TASK PROMPT —
Count how many lines of the material hold "SetSrc". Respond with that number alone.
[Start of section]
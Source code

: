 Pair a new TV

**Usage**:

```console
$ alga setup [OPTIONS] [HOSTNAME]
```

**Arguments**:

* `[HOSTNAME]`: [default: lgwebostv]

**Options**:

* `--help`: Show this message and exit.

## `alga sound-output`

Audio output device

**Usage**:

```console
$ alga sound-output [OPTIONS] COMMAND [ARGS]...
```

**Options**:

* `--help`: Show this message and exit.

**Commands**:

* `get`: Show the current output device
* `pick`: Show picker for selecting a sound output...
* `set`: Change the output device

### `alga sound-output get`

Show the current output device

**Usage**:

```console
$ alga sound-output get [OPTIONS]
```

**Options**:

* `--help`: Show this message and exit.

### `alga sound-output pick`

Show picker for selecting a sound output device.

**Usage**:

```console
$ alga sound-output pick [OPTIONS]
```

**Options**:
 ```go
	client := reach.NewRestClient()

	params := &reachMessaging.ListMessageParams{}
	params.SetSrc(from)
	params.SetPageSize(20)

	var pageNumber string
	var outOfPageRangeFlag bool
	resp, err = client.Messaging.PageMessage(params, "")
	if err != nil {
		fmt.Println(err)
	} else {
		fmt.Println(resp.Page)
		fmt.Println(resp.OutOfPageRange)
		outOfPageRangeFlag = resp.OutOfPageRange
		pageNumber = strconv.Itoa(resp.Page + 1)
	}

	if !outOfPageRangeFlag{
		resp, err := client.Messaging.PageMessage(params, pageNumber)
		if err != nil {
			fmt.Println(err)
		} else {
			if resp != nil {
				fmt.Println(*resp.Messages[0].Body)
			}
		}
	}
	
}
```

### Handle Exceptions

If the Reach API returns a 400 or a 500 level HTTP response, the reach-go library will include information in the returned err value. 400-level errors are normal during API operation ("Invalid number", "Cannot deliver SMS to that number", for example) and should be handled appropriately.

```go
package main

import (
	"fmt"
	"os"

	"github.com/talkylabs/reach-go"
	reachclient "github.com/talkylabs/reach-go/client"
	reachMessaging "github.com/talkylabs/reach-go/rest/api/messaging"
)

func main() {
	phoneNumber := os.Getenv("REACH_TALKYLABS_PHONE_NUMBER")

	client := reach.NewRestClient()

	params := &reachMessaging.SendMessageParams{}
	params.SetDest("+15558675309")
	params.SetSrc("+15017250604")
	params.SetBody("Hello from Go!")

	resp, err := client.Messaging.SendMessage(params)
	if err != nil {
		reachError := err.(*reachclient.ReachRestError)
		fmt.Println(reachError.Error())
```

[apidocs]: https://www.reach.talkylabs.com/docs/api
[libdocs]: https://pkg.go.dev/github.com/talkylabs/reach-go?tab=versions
[End of section]
RESPONSE BELOW —
2